A police officer who finds himself having to shoot someone who is attacking him with deadly force may feel morally wrong because he ended someone’s life but at the same time, he couldn’t be convicted of  murder because there was no criminal intent and thusly, there was no criminal act even though the act of killing the man as self defence existed.

All decent adults are susceptible to having guilt feelings for having to do something they didn’t want to do. Groening wanted to join the SS to better himself. The prosecutor will have great difficulty in his attempt at proving that Groening joined the SS to murder helpless victims in an extermination camp. Psychopaths such as the SS member who murdered the baby in front of Groening are fiends who, among other things, have no such moral sense and are not susceptible to feeling any form of guilt for their horrible deeds. The term morally wrong should not always be interpreted as also meaning legally wrong.

If Groening feels any guilt for having worked in that camp, (and I believe that he does) that guilt came after he realized what was really happening in that camp. It wouldn’t matter if he was a cook in the camp or a bookkeeper in the camp, he still would feel some form of moral guilt if he is a decent man. That is because he was a minor cog in the rhetorical machine that operated the camp. The proof of his feelings of moral guilt was established when he went on a BBC show years ago and told the listeners what he saw. He knew that what was going in that camp was morally wrong according to the moral standards of society but as I said earlier, there wasn’t anything he could do to stop it.

As I implied earlier, there is a vast difference between feeling morally guilty of an act and being legally guilty of an act.

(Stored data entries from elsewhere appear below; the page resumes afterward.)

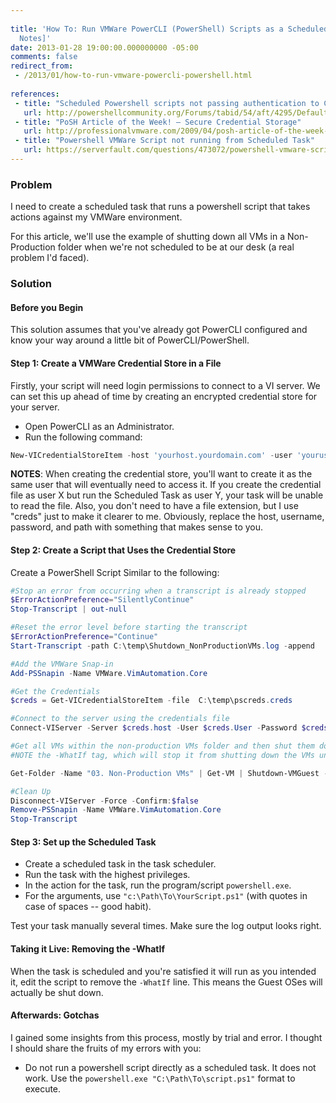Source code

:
 ```yaml
---
 
title: 'How To: Run VMWare PowerCLI (PowerShell) Scripts as a Scheduled Task [Field
  Notes]'
date: 2013-01-28 19:00:00.000000000 -05:00
comments: false
redirect_from: 
 - /2013/01/how-to-run-vmware-powercli-powershell.html
 
references: 
 - title: "Scheduled Powershell scripts not passing authentication to Connect-VIServer"
   url: http://powershellcommunity.org/Forums/tabid/54/aft/4295/Default.aspx
 - title: "PoSH Article of the Week! – Secure Credential Storage"
   url: http://professionalvmware.com/2009/04/posh-article-of-the-week-secure-credential-storage/
 - title: "Powershell VMWare Script not running from Scheduled Task"
   url: https://serverfault.com/questions/473072/powershell-vmware-script-not-running-from-scheduled-task/473086
---
```

### Problem

I need to create a scheduled task that runs a powershell script that takes actions against my VMWare environment.

For this article, we'll use the example of shutting down all VMs in a Non-Production folder when we're not scheduled to be at our desk (a real problem I'd faced).

### Solution

#### Before you Begin

This solution assumes that you've already got PowerCLI configured and know your way around a little bit of PowerCLI/PowerShell.

#### Step 1: Create a VMWare Credential Store in a File

Firstly, your script will need login permissions to connect to a VI server. We can set this up ahead of time by  creating an encrypted credential store for your server.

* Open PowerCLI as an Administrator.
* Run the following command:

```powershell
New-VICredentialStoreItem -host 'yourhost.yourdomain.com' -user 'yourusername' -password 'yourpassword' -file C:\Path\To\Store\TheFile\In.creds
```

**NOTES**: When creating the credential store, you'll want to create it as the same user that will eventually need to access it. If you create the credential file as user X but run the Scheduled Task as user Y, your task will be unable to read the file. Also, you don't need to have a file extension, but I use "creds" just to make it clearer to me. Obviously, replace the host, username, password, and path with something that makes sense to you.

#### Step 2: Create a Script that Uses the Credential Store

Create a PowerShell Script Similar to the following:

```powershell
#Stop an error from occurring when a transcript is already stopped
$ErrorActionPreference="SilentlyContinue"
Stop-Transcript | out-null

#Reset the error level before starting the transcript
$ErrorActionPreference="Continue"
Start-Transcript -path C:\temp\Shutdown_NonProductionVMs.log -append

#Add the VMWare Snap-in
Add-PSSnapin -Name VMWare.VimAutomation.Core

#Get the Credentials
$creds = Get-VICredentialStoreItem -file  C:\temp\pscreds.creds

#Connect to the server using the credentials file
Connect-VIServer -Server $creds.host -User $creds.User -Password $creds.Password

#Get all VMs within the non-production VMs folder and then shut them down
#NOTE the -WhatIf tag, which will stop it from shutting down the VMs until we're sure the script is good.

Get-Folder -Name "03. Non-Production VMs" | Get-VM | Shutdown-VMGuest -WhatIf

#Clean Up
Disconnect-VIServer -Force -Confirm:$false
Remove-PSSnapin -Name VMWare.VimAutomation.Core
Stop-Transcript
```

#### Step 3: Set up the Scheduled Task

* Create a scheduled task in the task scheduler.
* Run the task with the highest privileges.
* In the action for the task, run the program/script `powershell.exe`.
* For the arguments, use `"c:\Path\To\YourScript.ps1"` (with quotes in case of spaces -- good habit).

Test your task manually several times. Make sure the log output looks right.

#### Taking it Live: Removing the -WhatIf

When the task is scheduled and you're satisfied it will run as you intended it, edit the script to remove the `-WhatIf` line. This means the Guest OSes will actually be shut down.

#### Afterwards: Gotchas

I gained some insights from this process, mostly by trial and error. I thought I should share the fruits of my errors with you:

* Do not run a powershell script directly as a scheduled task. It does not work. Use the `powershell.exe "C:\Path\To\script.ps1"` format to execute.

But what was Groening’s act? He worked in the camp as a bookkeeper. He didn’t decide who was to die. He simply kept a record of the victim’s money and guarded the money from thieving hands.

The Supreme Court of Canada in a ruling in 2001 said in part; “Although  moral  involuntariness does not negate the  criminal act or criminal defence of an offence, it is a principle which, like physical involuntariness, deserves protection under s. 7 of the Charter.  It is a principle of fundamental justice that only voluntary conduct such as behavior that is the product of a free will and controlled body, unhindered by external constraints that should attract the penalty and stigma of criminal liability.  Depriving a person of liberty and branding him or her with the stigma of criminal liability would infringe the principles of fundamental justice if the person did not have any realistic choice.” unquote

In my respectful opinion, I think the above should apply in Groening’s case. His presence in the death camp after he learned what it really did to the victims in that camp was clearly involuntary on his part but there was nothing he could do to get transferred out of the camp. Therefore, he should not be convicted of participating in the murder of so many of the camp prisoners when his role in the camp was merely that of a bookkeeper.

There is no doubt in my mind that the Germans and everyone else should never forget what happened in that death camp and bringing Groening to trial will remind those listening to him and others as to how horrible it was in that camp. However, punishing him just to get that message out in my opinion is morally wrong and probably also legally wrong.

As soon as I learn what the verdict is, I will UPDATE this article at the bottom of this article.